All the Fish in the Sea: Maximum Sustainable Yield and the Failure of Fisheries Management
- Author: Carmel Finley
- Language: English
- Subject: environmental history; fisheries management; international law
- Published: 2011
- Publisher: University of Chicago Press
- Publication place: USA
- Media type: Print
- Pages: 224
- ISBN: 978-0226249667

= All the Fish in the Sea =

2011 book by Carmel Finley

All the Fish in the Sea: Maximum Sustainable Yield and the Failure of Fisheries Management is a 2011 book by Carmel Finley. The book argues that the policies for international fishing and whaling management were essentially locked in place by 1958, and that the United States played a large role in setting them. In the development of the international law covering fisheries, the US supported laws that would protect the US tuna and salmon fisheries while limiting the ability of other nations, and Japan in particular, to fish in US waters. The book thus ties fisheries management inseparably with Cold War politics.

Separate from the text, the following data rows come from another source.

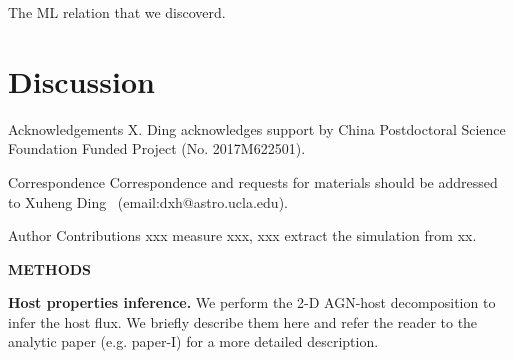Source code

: \documentclass{natureprintstyle}
\newcommand{\hst}{{\it HST}}
\newcommand{\mbh}{$\mathcal M_{\rm BH}$}
\newcommand{\halpha}{${\it H}\alpha$}
\newcommand{\hbeta}{${\it H}\beta$}
\newcommand{\Mgii}{Mg$_{\rm II}$}
\newcommand{\Civ}{C$_{\rm IV}$}
\begin{document}
The ML relation that we discoverd.


\section{Discussion}


\begin{addendum}
 \item[Acknowledgements] 
X. Ding acknowledges support by China Postdoctoral Science Foundation Funded Project (No. 2017M622501).

%
\item[Correspondence] Correspondence and requests for materials should be addressed to Xuheng Ding ~(email:dxh@astro.ucla.edu).
\item[Author Contributions] xxx measure xxx, xxx extract the simulation from xx.
\end{addendum}

\clearpage
\newpage

\begin{center}
{\bf \Large \uppercase{Methods} }
\end{center}


\textbf{Host properties inference.} We perform the 2-D AGN-host decomposition to infer the host flux. We briefly describe them here and refer the reader to the analytic paper (e.g. paper-I) for a more detailed description.
\end{document}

In particular, Finley traces the development of the concept of maximum sustainable yield (MSY), arguing that MSY had no scientific basis and thus was a political and economic construct more than a scientific one. The "model did not represent the codification of quantitative, empirical evidence." Once instituted, instead of limiting fishing, MSY's assertion that underfishing wasted oceanic resources meant MSY "was not really a limit, but a goal to be reached," thus encouraging more fishing rather than less. The book engages the myth of the "Tragedy of the Commons" by demonstrating that governmental action and international policy led to overfishing, and not the self-interested actions of individual fishermen.

Finley argues that to achieve a sustainable future for fisheries, "we need to change the focus of management from estimating harvest to maintaining the population structure of fish stocks and their ecosystems." The book is also important as part of a movement to understand the oceans as a place with a history, rather than an unchanging void around which human history happens.